Anti-press violence in Iraqi Kurdistan, past and present

Kurdistan is different, as nearly every Iraqi Kurd I have ever met has said. Far less violent than the rest of Iraq since the U.S.-led invasion in 2003, the parts of the north controlled by the Kurdish Regional Government have escaped the kind of sectarian unrest that continues to flare in the south. But in recent months more than 150 Iraqi Kurdish journalists have been injured or attacked, according to the local Metro Center to Defend Journalists. One journalist was murdered three years ago in Kirkuk after uncovering evidence of government corruption. But most of the journalists who find themselves more recently under siege have been covering violent clashes between the Kurdish security forces and protestors in Sulaymaniyah.

This rise in attacks against the press was the backdrop for the conference, aptly named “Safety for Press is Safety for All” and held Thursday in the Kurdish capital of Arbil. Sponsored by the non-governmental Independent Media Centre for Kurdistan, the conference brought together dozens of journalists, along with Iraqi Kurdish government officials such as the minister of culture and a number of mid-level police and security force commanders. I was asked to give a global perspective on how the situation for the press here compares with other parts of the world before we began discussing the issues along with possible solutions.

One thing that united everyone in the room and that unites almost everyone in Iraqi Kurdistan is the Kurdish-speaking population’s long struggle for autonomy. The pesh merga or “those who die together” armed militias continue to dominate Kurdistan today after having fought for decades as guerrilla groups against various Iraqi governments based in Baghdad. Among the movement’s most revered events is the “intifada” or attempted “shaking off” of Saddam Hussein’s regime in 1991 after the Gulf War. Thousands were killed and far more became refugees after the attempted overthrow failed.

Just blocks from the conference site is a statute of Gad Gross, a young German-Romanian photojournalist working for Newsweek who was killed in Kirkuk during the uprisings. I was one of the journalists who had been traveling with Gad when he was killed, I told the group of Kurdish journalists and officials. We were embedded with Iraqi pesh merga. French photojournalist, Alain Buu and I were later captured and ended up spending 18 days in captivity, most of it in what I believe was Abu Ghraib.

Your struggle, I told the group, is something I’ve witnesses firsthand.
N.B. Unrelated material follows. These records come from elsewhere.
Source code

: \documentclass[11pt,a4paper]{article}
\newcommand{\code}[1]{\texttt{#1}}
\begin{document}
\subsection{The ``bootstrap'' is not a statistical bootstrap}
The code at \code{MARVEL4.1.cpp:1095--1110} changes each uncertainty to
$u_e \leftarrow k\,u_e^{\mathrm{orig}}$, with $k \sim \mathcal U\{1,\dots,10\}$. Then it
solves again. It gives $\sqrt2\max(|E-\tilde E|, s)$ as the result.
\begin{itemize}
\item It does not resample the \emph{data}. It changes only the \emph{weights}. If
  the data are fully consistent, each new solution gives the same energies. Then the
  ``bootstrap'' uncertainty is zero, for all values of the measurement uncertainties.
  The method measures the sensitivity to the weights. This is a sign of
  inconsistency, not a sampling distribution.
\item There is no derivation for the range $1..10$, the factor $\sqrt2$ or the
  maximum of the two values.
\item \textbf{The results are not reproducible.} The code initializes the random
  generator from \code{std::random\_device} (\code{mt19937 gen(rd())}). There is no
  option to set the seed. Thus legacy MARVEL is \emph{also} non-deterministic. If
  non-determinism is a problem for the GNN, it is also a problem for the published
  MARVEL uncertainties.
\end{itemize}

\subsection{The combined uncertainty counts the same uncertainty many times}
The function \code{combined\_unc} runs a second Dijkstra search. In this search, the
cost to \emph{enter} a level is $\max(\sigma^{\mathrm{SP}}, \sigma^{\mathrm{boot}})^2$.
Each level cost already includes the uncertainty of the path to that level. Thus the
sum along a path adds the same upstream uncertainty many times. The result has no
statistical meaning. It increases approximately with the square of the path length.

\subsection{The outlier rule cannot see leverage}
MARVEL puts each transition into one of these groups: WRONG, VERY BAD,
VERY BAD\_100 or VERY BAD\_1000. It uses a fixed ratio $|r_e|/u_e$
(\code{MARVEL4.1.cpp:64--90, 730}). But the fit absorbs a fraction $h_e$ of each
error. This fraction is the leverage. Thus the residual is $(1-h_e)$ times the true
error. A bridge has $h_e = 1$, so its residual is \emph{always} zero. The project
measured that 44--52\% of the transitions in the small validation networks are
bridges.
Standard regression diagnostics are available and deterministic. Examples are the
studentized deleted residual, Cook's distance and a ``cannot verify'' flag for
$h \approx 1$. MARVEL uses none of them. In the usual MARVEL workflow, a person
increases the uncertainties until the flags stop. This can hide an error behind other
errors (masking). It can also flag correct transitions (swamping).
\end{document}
It’s what unites you and it’s part of your fabric as a people. But recently, Kurdish police and security forces have been clashing with Kurdish people protesting grievances over public services, health care, and alleged corruption in the region’s two main political parties, each of which has its own force of pesh merga. The same security forces have also been attacking journalists who have been covering the protests.
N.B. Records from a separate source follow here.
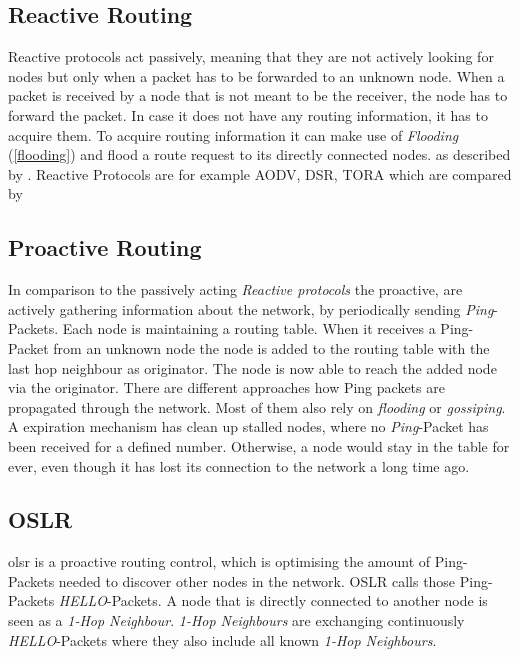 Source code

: \subsection{Reactive Routing}
Reactive protocols act passively, meaning that they are not actively looking for nodes but only when a packet has to be forwarded to an unknown node.
When a packet is received by a node that is not meant to be the receiver, the node has to forward the packet. In case it does not have any routing information, it has to acquire them. 
To acquire routing information it can make use of \textit{Flooding} (\cref{flooding}) and flood a route request to its directly connected nodes.  as described by \citet[\S1.3]{Mukhija_Arun}. 
Reactive Protocols are for example AODV, DSR, TORA which are compared by \citet{kalwar_2010}

\subsection{Proactive Routing}
In comparison to the passively acting \textit{Reactive protocols} the proactive, are actively gathering information about the network, by periodically sending \textit{Ping}-Packets. Each node is maintaining a routing table. When it receives a Ping-Packet from an unknown node the node is added to the routing table with the last hop neighbour as originator. The node is now able to reach the added node via the originator. 
There are different approaches how Ping packets are propagated through the network. Most of them also rely on \textit{flooding} or \textit{gossiping}.
A expiration mechanism has clean up stalled nodes, where no \textit{Ping}-Packet has been received for a defined number. Otherwise, a node would stay in the table for ever, even though it has lost its connection to the network a long time ago.

\subsection{OSLR}\label{sec:mesh-oslr}
\gls{olsr} is a proactive routing control, which is optimising the amount of Ping-Packets needed to discover other nodes in the network. OSLR calls those Ping-Packets \textit{HELLO}-Packets.
A node that is directly connected to another node is seen as a \textit{1-Hop Neighbour}. \textit{1-Hop Neighbours} are exchanging continuously \textit{HELLO}-Packets where they also include all known \textit{1-Hop Neighbours}.

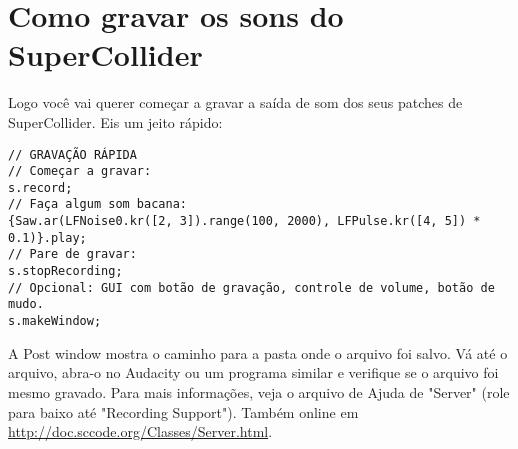 \section{Como gravar os sons do SuperCollider}

Logo você vai querer começar a gravar a saída de som dos seus patches de SuperCollider. Eis um jeito rápido:
 
\begin{lstlisting}[style=SuperCollider-IDE, basicstyle=\scttfamily\footnotesize]
// GRAVAÇÃO RÁPIDA
// Começar a gravar:
s.record;
// Faça algum som bacana:
{Saw.ar(LFNoise0.kr([2, 3]).range(100, 2000), LFPulse.kr([4, 5]) * 0.1)}.play;
// Pare de gravar:
s.stopRecording;
// Opcional: GUI com botão de gravação, controle de volume, botão de mudo.
s.makeWindow;
\end{lstlisting}
 
A Post window mostra o caminho para a pasta onde o arquivo foi salvo. Vá até o arquivo, abra-o no Audacity ou um programa similar e verifique se o arquivo foi mesmo gravado. Para mais informações, veja o arquivo de Ajuda de "Server" (role para baixo até "Recording Support"). Também online em \url{http://doc.sccode.org/Classes/Server.html}.
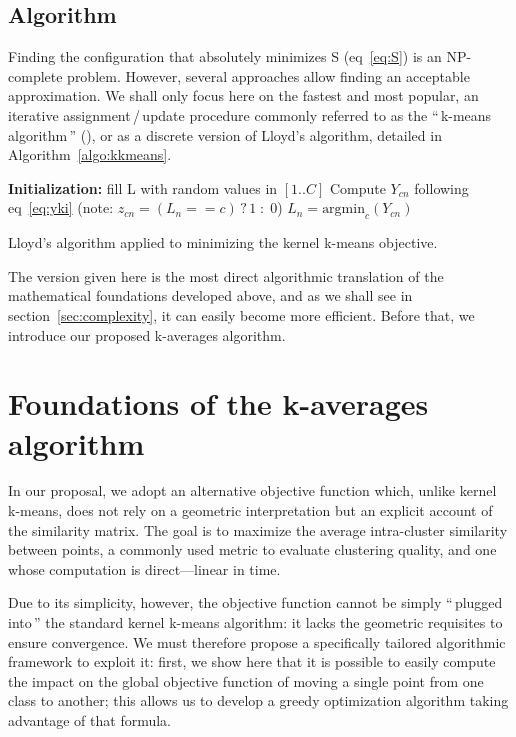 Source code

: \documentclass[10pt,journal,compsoc]{IEEEtran}
\newcommand{\cad}{---} %
\newcommand{\gl}[1]{``\,#1\,''} %
\begin{document}
\subsection{Algorithm}

Finding the configuration that absolutely minimizes S (eq~\ref{eq:S}) is an NP-complete problem. However, several approaches allow finding an acceptable approximation. We shall only focus here on the fastest and most popular, an iterative assignment\,/\,update procedure commonly referred to as the \gl{k-means algorithm} (\cite{macQueenBsmsp67}), or as a discrete version of Lloyd's algorithm, detailed in Algorithm~\ref{algo:kkmeans}.

\begin{algorithm}
	\label{algo:kkmeans}
	\SetAlgoLined
	\BlankLine	
	\textbf{Initialization:} fill L with random values in $[1..C]$\;
	\BlankLine	
	 {
		 {
			 {
				Compute $Y_{cn}$ following eq~\ref{eq:yki} \label{algline:kkmeans_cplx1}
				(note: $z_{cn} = (L_n == c)\,?\,1\;:\;0$)
			}
			$L_n = \textrm{argmin}_c (Y_{cn})$\;
		}
	}
	\BlankLine
	\caption{Lloyd's algorithm applied to minimizing the kernel k-means objective.}
\end{algorithm}

The version given here is the most direct algorithmic translation of the mathematical foundations developed above, and as we shall see in section~\ref{sec:complexity}, it can easily become more efficient. Before that, we introduce our proposed k-averages algorithm.


\section{Foundations of the k-averages algorithm} \label{sec:kaverages}

In our proposal, we adopt an alternative objective function which, unlike kernel k-means, does not rely on a geometric interpretation but an explicit account of the similarity matrix. The goal is to maximize the average intra-cluster similarity between points, a commonly used metric to evaluate clustering quality, and one whose computation is direct\cad{}linear in time.

Due to its simplicity, however, the objective function cannot be simply ``\,plugged into\,'' the standard kernel k-means algorithm: it lacks the geometric requisites to ensure convergence. We must therefore propose a specifically tailored algorithmic framework to exploit it: first, we show here that it is possible to easily compute the impact on the global objective function of moving a single point from one class to another; this allows us to develop a greedy optimization algorithm taking advantage of that formula.
\end{document}
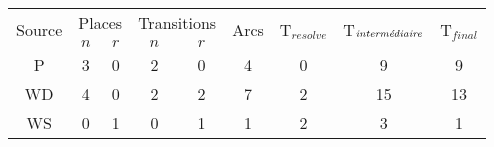 \begin{tabular}[h]{c|c|c|c|c|c|c|c|c}
  \multirow{2}{*}{Source} & \multicolumn{2}{c|}{Places} &
  \multicolumn{2}{c|}{Transitions} & \multirow{2}{*}{Arcs} &
  \multirow{2}{*}{T$_{resolve}$} &
  \multirow{2}{*}{T$_{\text{\textit{intermédiaire}}}$} &
  \multirow{2}{*}{T$_{final}$} \\
  & $n$ & $r$ & $n$ & $r$ & & & & \\
  \hline
  P  & 3 & 0 & 2 & 0 & 4 & 0 & 9 & 9 \\
  WD & 4 & 0 & 2 & 2 & 7 & 2 & 15 & 13 \\
  WS & 0 & 1 & 0 & 1 & 1 & 2 & 3 & 1 \\
\end{tabular}
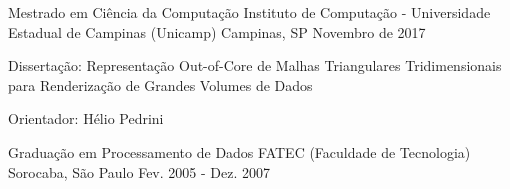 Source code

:\begin{cventries}
  \cventry
    {Mestrado em Ciência da Computação}
    {Instituto de Computação - Universidade Estadual de Campinas (Unicamp)}
    {Campinas, SP}
    {Novembro de 2017}
    {
      \begin{cvitems}
      \item Dissertação: Representação Out-of-Core de Malhas Triangulares Tridimensionais para Renderização de Grandes Volumes de Dados
      \item{Orientador: Hélio Pedrini}
  \end{cvitems}
}
  \cventry
    {Graduação em Processamento de Dados}
    {FATEC (Faculdade de Tecnologia)}
    {Sorocaba, São Paulo}
    {Fev. 2005 - Dez. 2007}
    {}

\end{cventries}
The audience discussion was off the record. But it is no secret that police here fail to distinguish between protesters and reporters, as security forces have unleashed batons and water cannons against all. Some journalists have been seen throwing rocks at police, too, observers on both sides of the issue told me. Police and other security personnel complain that journalists have widely reported on the civilians as well as journalists who have been injured, but not about the many police and security officers who have been injured as well.
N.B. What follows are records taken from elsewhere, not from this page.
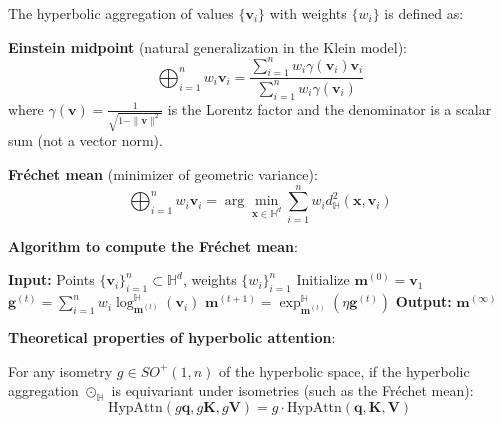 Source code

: \begin{definition}\label{def:agregacion_hiperbolica}
The hyperbolic aggregation of values $\{\mathbf{v}_i\}$ with weights $\{w_i\}$ is defined as:

\textbf{Einstein midpoint} (natural generalization in the Klein model):
\begin{equation}
\bigoplus_{i=1}^n w_i \mathbf{v}_i = \frac{\sum_{i=1}^n w_i \gamma(\mathbf{v}_i) \mathbf{v}_i}{\sum_{i=1}^n w_i \gamma(\mathbf{v}_i)}
\end{equation}
where $\gamma(\mathbf{v}) = \frac{1}{\sqrt{1-\|\mathbf{v}\|^2}}$ is the Lorentz factor and the denominator is a scalar sum (not a vector norm).

\textbf{Fréchet mean} (minimizer of geometric variance):
\begin{equation}
\bigoplus_{i=1}^n w_i \mathbf{v}_i = \arg\min_{\mathbf{x} \in \mathbb{H}^d} \sum_{i=1}^n w_i d_{\mathbb{H}}^2(\mathbf{x}, \mathbf{v}_i)
\end{equation}
\end{definition}

\textbf{Algorithm to compute the Fréchet mean}:

\begin{algorithm}[H]
\caption{Hyperbolic Fréchet Mean}
\begin{algorithmic}[1]
    \State \textbf{Input:} Points $\{\mathbf{v}_i\}_{i=1}^n \subset \mathbb{H}^d$, weights $\{w_i\}_{i=1}^n$
    \State Initialize $\mathbf{m}^{(0)} = \mathbf{v}_1$
        \State $\mathbf{g}^{(t)} = \sum_{i=1}^n w_i \log_{\mathbf{m}^{(t)}}^{\mathbb{H}}(\mathbf{v}_i)$
        \State $\mathbf{m}^{(t+1)} = \exp_{\mathbf{m}^{(t)}}^{\mathbb{H}}(\eta \mathbf{g}^{(t)})$
    \EndFor
    \State \textbf{Output:} $\mathbf{m}^{(\infty)}$
\end{algorithmic}
\end{algorithm}

\textbf{Theoretical properties of hyperbolic attention}:

\begin{proposition}\label{prop:equivarianza_atencion_hiperbolica}
For any isometry $g \in SO^+(1,n)$ of the hyperbolic space, if the hyperbolic aggregation $\odot_{\mathbb{H}}$ is equivariant under isometries (such as the Fréchet mean):
\begin{equation}
\text{HypAttn}(g\mathbf{q}, g\mathbf{K}, g\mathbf{V}) = g \cdot \text{HypAttn}(\mathbf{q}, \mathbf{K}, \mathbf{V})
\end{equation}
\end{proposition}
Earlier today, in Sulaymaniyah, I witnessed a ceremony at Livin magazine where journalists and others–including a recently imprisoned and tortured Kurdish intellectual, still sporting one black eye–were honored with awards given in the name of a Kurdish investigative journalist. Soran Mama Hama was murdered by unidentified gunmen in July 2008 in Kirkuk.

He had previously received death threats, and filed complaints about them to the Kurdistan Journalists Syndicate. His murder came after he wrote a story in Livin alleging that police and security forces were complicit in a prostitution ring in Kirkuk. At a packed ceremony today inside Livin‘s small offices, one speaker focused his remarks on the pesh merga. You are a force of the people, he said. So now why are you attacking your own people?

Gad Gross was killed just north of Kirkuk after he and Kurdish pesh merga Bakhtiar Abdl al-Rahman were found hiding in a small concrete building where together they took cover during the previous day’s battle. They were executed back-to-back 20 years ago, on the morning of March 29. Back in 1991 that day, as today, happened to be Good Friday.